As Wrangham and Peterson tell it, chimps have to envision the outcome of their actions, and then reason that Action A will result in Outcome 1 and Action B will result in Outcome 2, and then envision both outcomes and decide which is preferable.  Therefore, the authors assert, in highly intelligent apes, including but not limited to humans, emotion sits in the driver's seat, and reason (or calculation) paves the road.  The chimpanzee wants to be dominant, with the mating privileges and other benefits that entails, so its emotional elephant carries it in that direction.  Its "monkey" (the ape's conscious rider) is reduced to merely figuring out how to make it happen.  To be sure, humans can reason better, but we're also more capable of rationalization and self delusion. We tell ourselves that our conscious monkeys are in control, whereas in chimpanzees and gorillas the monkey mind is more obviously subservient to the elephant.

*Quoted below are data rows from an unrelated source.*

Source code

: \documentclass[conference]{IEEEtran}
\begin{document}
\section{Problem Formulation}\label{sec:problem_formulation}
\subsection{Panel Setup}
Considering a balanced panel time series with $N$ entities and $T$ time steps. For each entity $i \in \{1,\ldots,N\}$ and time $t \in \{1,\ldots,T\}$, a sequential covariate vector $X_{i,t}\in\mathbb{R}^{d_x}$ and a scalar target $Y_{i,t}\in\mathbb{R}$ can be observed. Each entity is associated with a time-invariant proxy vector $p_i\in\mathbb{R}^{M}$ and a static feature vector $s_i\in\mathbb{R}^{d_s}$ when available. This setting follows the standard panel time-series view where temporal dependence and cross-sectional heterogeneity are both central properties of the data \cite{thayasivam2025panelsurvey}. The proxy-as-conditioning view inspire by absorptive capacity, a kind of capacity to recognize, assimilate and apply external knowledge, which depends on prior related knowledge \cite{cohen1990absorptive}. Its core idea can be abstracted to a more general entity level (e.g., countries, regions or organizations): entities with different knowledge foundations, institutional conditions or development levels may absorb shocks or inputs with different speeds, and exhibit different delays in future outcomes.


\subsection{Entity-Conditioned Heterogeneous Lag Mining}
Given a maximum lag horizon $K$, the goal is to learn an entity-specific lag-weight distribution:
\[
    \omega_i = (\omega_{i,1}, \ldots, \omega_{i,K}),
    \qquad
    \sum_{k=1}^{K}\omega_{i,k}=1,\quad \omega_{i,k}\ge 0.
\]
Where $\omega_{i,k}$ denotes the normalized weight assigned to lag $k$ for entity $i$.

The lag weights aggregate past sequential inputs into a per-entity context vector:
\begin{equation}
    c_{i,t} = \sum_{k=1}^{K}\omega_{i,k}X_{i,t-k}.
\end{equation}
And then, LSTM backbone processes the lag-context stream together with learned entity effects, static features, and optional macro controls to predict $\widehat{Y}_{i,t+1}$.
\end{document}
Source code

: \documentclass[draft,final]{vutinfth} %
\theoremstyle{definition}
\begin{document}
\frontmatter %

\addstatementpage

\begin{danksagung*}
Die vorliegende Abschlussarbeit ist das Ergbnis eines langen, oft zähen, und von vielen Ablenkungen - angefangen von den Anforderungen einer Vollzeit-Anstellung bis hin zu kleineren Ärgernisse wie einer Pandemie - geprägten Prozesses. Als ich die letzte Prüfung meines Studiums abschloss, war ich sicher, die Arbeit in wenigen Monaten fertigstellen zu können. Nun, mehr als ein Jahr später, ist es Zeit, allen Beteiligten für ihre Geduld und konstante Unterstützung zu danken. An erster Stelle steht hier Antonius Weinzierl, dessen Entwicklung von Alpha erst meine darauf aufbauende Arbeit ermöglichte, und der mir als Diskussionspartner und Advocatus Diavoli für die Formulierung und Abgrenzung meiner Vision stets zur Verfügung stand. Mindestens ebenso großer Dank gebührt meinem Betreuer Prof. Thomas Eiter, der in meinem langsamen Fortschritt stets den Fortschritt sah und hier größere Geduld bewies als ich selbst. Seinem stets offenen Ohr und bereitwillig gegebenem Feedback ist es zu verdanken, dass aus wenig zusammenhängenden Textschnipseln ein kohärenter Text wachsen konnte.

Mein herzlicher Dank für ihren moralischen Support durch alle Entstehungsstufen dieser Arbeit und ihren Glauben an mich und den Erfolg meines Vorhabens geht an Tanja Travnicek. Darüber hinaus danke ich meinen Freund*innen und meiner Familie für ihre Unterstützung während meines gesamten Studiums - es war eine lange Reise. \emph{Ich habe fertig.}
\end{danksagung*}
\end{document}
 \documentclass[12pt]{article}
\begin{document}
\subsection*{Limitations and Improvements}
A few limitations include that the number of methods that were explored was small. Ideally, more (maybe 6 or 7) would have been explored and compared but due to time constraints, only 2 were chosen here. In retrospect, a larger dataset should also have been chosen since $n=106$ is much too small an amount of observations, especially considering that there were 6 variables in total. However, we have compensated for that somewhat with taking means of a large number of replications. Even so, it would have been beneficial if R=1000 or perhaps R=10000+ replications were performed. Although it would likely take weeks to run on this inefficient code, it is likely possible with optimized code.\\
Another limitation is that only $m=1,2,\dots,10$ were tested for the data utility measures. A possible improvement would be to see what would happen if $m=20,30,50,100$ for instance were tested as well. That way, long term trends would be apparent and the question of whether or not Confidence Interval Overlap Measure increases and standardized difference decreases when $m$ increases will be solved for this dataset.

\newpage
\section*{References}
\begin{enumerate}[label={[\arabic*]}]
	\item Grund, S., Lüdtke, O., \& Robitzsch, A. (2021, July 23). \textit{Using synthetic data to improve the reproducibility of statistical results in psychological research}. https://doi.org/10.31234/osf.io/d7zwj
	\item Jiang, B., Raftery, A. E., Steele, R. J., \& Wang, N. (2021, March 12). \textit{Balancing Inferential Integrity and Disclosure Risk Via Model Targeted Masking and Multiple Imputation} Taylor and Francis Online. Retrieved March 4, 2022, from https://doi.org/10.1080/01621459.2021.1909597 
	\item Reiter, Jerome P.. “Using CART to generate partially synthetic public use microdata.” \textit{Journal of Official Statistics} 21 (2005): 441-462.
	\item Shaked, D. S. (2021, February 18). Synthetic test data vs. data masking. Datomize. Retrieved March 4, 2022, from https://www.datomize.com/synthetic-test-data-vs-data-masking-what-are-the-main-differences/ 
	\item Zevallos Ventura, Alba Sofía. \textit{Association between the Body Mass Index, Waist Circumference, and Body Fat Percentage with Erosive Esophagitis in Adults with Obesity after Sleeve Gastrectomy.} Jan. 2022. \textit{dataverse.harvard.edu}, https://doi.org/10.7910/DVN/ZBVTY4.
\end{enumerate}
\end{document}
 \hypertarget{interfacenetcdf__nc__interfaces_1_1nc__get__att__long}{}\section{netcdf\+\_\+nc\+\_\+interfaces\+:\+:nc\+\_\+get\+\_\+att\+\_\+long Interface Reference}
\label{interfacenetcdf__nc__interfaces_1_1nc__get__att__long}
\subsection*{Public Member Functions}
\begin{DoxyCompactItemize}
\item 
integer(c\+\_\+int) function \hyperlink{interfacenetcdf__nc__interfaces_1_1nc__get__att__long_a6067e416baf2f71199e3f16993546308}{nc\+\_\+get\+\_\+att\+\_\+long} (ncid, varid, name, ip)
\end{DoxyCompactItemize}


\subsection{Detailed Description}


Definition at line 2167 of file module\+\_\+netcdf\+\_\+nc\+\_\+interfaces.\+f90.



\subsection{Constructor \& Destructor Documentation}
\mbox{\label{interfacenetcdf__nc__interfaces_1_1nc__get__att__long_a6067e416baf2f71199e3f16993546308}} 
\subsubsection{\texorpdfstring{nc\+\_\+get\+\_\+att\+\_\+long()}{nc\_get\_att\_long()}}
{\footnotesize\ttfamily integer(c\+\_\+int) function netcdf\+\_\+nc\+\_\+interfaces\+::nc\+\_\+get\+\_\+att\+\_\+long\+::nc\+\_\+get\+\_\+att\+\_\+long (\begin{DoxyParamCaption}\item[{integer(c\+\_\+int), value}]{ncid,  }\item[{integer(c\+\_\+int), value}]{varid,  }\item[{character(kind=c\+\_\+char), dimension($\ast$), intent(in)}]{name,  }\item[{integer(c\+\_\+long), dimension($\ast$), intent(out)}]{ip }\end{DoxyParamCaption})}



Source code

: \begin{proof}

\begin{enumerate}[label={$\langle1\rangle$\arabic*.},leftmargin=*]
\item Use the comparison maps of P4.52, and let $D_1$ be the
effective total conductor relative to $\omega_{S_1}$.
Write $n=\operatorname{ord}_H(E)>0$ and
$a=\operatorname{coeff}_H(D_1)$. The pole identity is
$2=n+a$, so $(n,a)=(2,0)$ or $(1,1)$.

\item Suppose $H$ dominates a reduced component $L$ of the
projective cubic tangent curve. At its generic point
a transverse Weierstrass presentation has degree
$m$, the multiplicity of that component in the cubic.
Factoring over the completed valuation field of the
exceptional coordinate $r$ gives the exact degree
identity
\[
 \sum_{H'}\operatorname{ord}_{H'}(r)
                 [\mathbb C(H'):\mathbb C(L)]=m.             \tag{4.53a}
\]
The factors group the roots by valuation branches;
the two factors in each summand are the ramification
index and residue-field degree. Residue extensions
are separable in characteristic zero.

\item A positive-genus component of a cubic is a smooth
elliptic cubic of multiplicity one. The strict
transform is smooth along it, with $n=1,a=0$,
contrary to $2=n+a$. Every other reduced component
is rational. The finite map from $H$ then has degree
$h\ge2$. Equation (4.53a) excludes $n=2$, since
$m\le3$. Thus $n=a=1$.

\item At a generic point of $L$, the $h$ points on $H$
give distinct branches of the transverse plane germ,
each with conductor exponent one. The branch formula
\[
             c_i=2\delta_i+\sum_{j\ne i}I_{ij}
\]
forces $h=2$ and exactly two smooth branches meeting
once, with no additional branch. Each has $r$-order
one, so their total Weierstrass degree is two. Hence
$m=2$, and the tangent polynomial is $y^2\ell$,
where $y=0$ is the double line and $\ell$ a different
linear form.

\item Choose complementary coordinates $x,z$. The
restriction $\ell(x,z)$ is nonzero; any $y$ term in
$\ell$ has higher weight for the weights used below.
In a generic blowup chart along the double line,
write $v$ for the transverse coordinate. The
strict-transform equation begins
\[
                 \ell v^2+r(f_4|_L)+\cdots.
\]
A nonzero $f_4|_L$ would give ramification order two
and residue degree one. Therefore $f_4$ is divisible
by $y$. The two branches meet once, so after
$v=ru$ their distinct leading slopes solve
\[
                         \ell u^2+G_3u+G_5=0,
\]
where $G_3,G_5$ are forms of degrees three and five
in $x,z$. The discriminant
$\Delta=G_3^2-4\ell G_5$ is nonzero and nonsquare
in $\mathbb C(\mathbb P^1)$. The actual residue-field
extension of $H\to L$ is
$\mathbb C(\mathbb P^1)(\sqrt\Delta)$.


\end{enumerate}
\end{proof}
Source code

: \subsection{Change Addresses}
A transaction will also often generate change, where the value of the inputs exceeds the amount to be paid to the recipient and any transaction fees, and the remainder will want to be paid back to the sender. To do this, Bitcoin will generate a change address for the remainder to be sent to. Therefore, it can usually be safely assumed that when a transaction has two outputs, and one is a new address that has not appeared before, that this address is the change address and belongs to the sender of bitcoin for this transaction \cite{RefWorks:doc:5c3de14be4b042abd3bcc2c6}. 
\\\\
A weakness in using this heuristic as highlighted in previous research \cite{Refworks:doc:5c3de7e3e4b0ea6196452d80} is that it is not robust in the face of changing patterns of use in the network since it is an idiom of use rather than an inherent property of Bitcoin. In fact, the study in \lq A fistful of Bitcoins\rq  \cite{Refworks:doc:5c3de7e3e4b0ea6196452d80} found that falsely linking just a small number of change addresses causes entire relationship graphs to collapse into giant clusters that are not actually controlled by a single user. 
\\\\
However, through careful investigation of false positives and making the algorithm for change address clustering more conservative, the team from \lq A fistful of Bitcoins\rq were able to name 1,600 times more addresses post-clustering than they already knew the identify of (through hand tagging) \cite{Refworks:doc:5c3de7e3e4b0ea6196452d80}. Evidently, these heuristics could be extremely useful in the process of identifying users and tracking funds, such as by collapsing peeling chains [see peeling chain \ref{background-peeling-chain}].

So that's the second validation of our skepticism of logic.  This time, zoologists observing the behavior of apes state that it's emotion, not logic, that's in the driver's seat, and that reason just facilitates what emotion desires.  This is very similar to Haidt's elephant-and-monkey metaphor, and not dissimilar to the Buddha's teachings to not mistake our mental models (samskara) with the reality they purport to represent.  Or as novelist John Barth would say, the story of our life is not our life, it is our story.

And to think I had thought that I could have explained this all in only three or four paragraphs, and I'm still not sure that I've explained myself clearly.